Do you see red when someone says something nasty that you do not deserve? Does your blood boil when you are not included in an important decision? Is your favorite way of responding to curse or kick a can? Does minor bad news make you shout obscenities?
Hey, it happens all the time.
You feel used, ignored or judged. Sometimes you just happen to be standing in the wrong place at the wrong time. Sometimes it was an innocent mistake and you get reamed for it. The big question is what to do in the heat of the moment?
Much pop psychology suggests that the best thing is to either ignore the situation or simply not react. While this advice may keep things quiet for the moment it usually shows up later.
Like the gal who was furious with her boss for constantly giving her way too much work, especially pouring on extra projects every Friday afternoon. She did not speak up directly, instead she took a walk, counted backwards, and visualized her boss as an angel.
The resentment kept building internally although she smiled her way through the weeks. That was until the team dinner when the boss asked her to pass the butter and she said “Here, take the damn butter and by the way I hate your guts you overbearing jerk and I hope you choke on your food!”
Stop: Take five seconds and drink a glass of water. This is enough time to cool the heat of the upset. No water around? Then take some swigs of air and blow the air out like you are blowing out a flame.
Detach: Notice where the anger resides in your body. Put your hand on your head, neck, or gut and observe the feelings. Just doing this and the fury will begin to subside.
Visualize: See the other as a little child who was powerless. Often the one who makes you feel like crap is really a frightened child inside. This makes the other less intimidating as you prepare to discuss the situation.

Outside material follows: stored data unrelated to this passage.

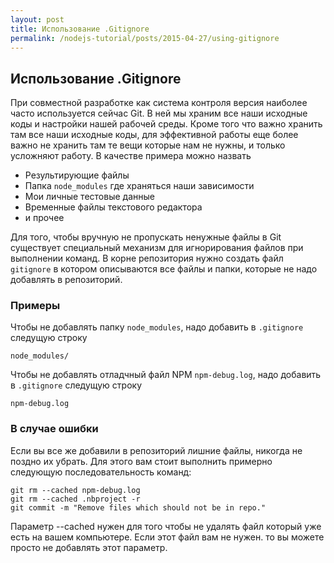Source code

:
 ```yaml
---
layout: post
title: Использование .Gitignore
permalink: /nodejs-tutorial/posts/2015-04-27/using-gitignore
---
```


## Использование .Gitignore
При совместной разработке как система контроля версия наиболее часто используется сейчас Git.
В ней мы храним все наши исходные коды и настройки нашей рабочей среды.
Кроме того что важно хранить там все наши исходные коды, для эффективной работы еще более важно не 
хранить там те вещи которые нам не нужны, и только усложняют работу. В качестве примера можно назвать 

- Результирующие файлы
- Папка `node_modules` где храняться наши зависимости
- Мои личные тестовые данные
- Временные файлы текстового редактора
- и прочее

Для того, чтобы вручную не пропускать ненужные файлы в Git существует специальный механизм для 
игнорирования файлов при выполнении команд. В корне репозитория нужно создать файл `gitignore` в 
котором описываются все файлы и папки, которые не надо добавлять в репозиторий.

### Примеры
Чтобы не добавлять папку `node_modules`, надо добавить в `.gitignore` следущую строку

```
node_modules/
```

Чтобы не добавлять отладчный файл NPM `npm-debug.log`, надо добавить в `.gitignore` следущую строку

```
npm-debug.log
```

### В случае ошибки
Если вы все же добавили в репозиторий лишние файлы, никогда не поздно их убрать. Для этого 
вам стоит выполнить примерно следующую последовательность команд:

```
git rm --cached npm-debug.log
git rm --cached .nbproject -r
git commit -m "Remove files which should not be in repo."
```

Параметр --cached нужен для того чтобы не удалять файл который уже есть на вашем компьютере. Если 
этот файл вам не нужен. то вы можете просто не добавлять этот параметр.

Identify: Look at your own triggers and notice why you became so challenged by what was said or done. Hint: Often is has to do with how conflict was resolved in your own family as you were growing up.
Restructure: Change the negative thoughts of revenge and disappointment to the positive of “I can handle this successfully.”
Ask: Prepare to discuss the situation by having accountability questions ready such as “What do you want as an outcome of what just happened?” or “What was the purpose of what you just said.”
Emote: Use “I” statements that include how you feel. Hint: you have to feel a feeling such as sadness, hurt, anger, etc. You cannot feel “that” the other person did or did not do something such as “I feel THAT you gave me too much work.”
Listen: Once you say how the situation made you feel you are ready for the last part of the equation to say “And now I would like to hear from you.” And then the task is to again take deep breaths and be quiet.
Let me know any other techniques you think can be added to this list. I believe how we handle conflict is one of the most vital frontiers to conquer for relating more effectively at work, at home, and in the world. Let’s find the best solutions to face disputes and disappointments and get rid of avoiding or denying anger or fighting win-lose battles.